Religion, unlike any other system on the planet, sets out to teach us how to live, how to make choices and come to decisions that are, in the end, eternally good ones. However much religion may have dabbled in other systems along the way, it is not about the governance or economic security or intercultural relationships or the business of national growth. It is the only institution on the planet that makes happiness primary and takes happiness seriously. Religion, in fact, puts happiness first and foremost, beyond everything else on its agenda. Religion purports to be what Aristotle insisted was the very essence of life—the meaning and purpose of life.
The fact is that religion shapes attitudes. It directs us to elements of life that we should be developing, or it closes some of them off to us. It can set out to develop us as moral agents and spiritual adults, or it can suppress the religious imagination to the point of religious servitude.
Cultivating within ourselves the ability to distinguish one response from another has something to do with becoming both psychologically whole and philosophically astute.

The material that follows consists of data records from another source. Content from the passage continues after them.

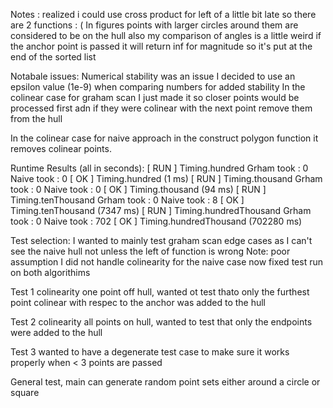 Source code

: Notes : realized i could use cross product for left of a little bit late so there are 2 functions : (
In figures points with larger circles around them are considered to be on the hull
also my comparison of angles is a little weird if the anchor point is passed it will
return inf for magnitude so it's put at the end of the sorted list

Notabale issues:
Numerical stability was an issue I decided to use an epsilon value (1e-9)
when comparing numbers for added stability 
In the colinear case for graham scan I just made it so closer points would be processed first
adn if they were colinear with the next point remove them from the hull

In the colinear case for naive approach in the construct polygon function it removes
colinear points.

Runtime Results (all in seconds): 
[ RUN ] Timing.hundred
Grham took : 0
Naive took : 0
[       OK ] Timing.hundred (1 ms)
[ RUN      ] Timing.thousand
Grham took : 0
Naive took : 0
[       OK ] Timing.thousand (94 ms)
[ RUN      ] Timing.tenThousand
Grham took : 0
Naive took : 8
[       OK ] Timing.tenThousand (7347 ms)
[ RUN      ] Timing.hundredThousand
Grham took : 0
Naive took : 702
[       OK ] Timing.hundredThousand (702280 ms)


Test selection: 
I wanted to mainly test graham scan edge cases as I can't see the naive hull not 
unless the left of function is wrong Note: poor assumption I did not handle colinearity for the naive case now fixed
test run on both algorithims


Test 1 colinearity one point off hull, wanted ot test thato only the furthest point colinear with respec to the
anchor was added to the hull

Test 2 colinearity all points on hull, wanted to test that only the endpoints were added to the hull 

Test 3 wanted to have a degenerate test case to make sure it works properly when < 3 points are passed

General test, main can generate random point sets either around a circle or square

What religion teaches us about happiness and how we can achieve it will, in the end, shape our very notions of life and growth. More than that, perhaps, it has the capacity to lead us through the darkness of pain and enable us to recognize pleasures that offer more than dulling boredom or inadequate and immature spiritual development.
The role and place of religion in life have both a personal and social impact. Religion's definition of happiness and the way to achieve it is no small concern for the world. It tells us a great deal about ourselves and even more about the God we believe in but cannot see except, perhaps, in the shadows we cast for one another because of the religions we say we follow.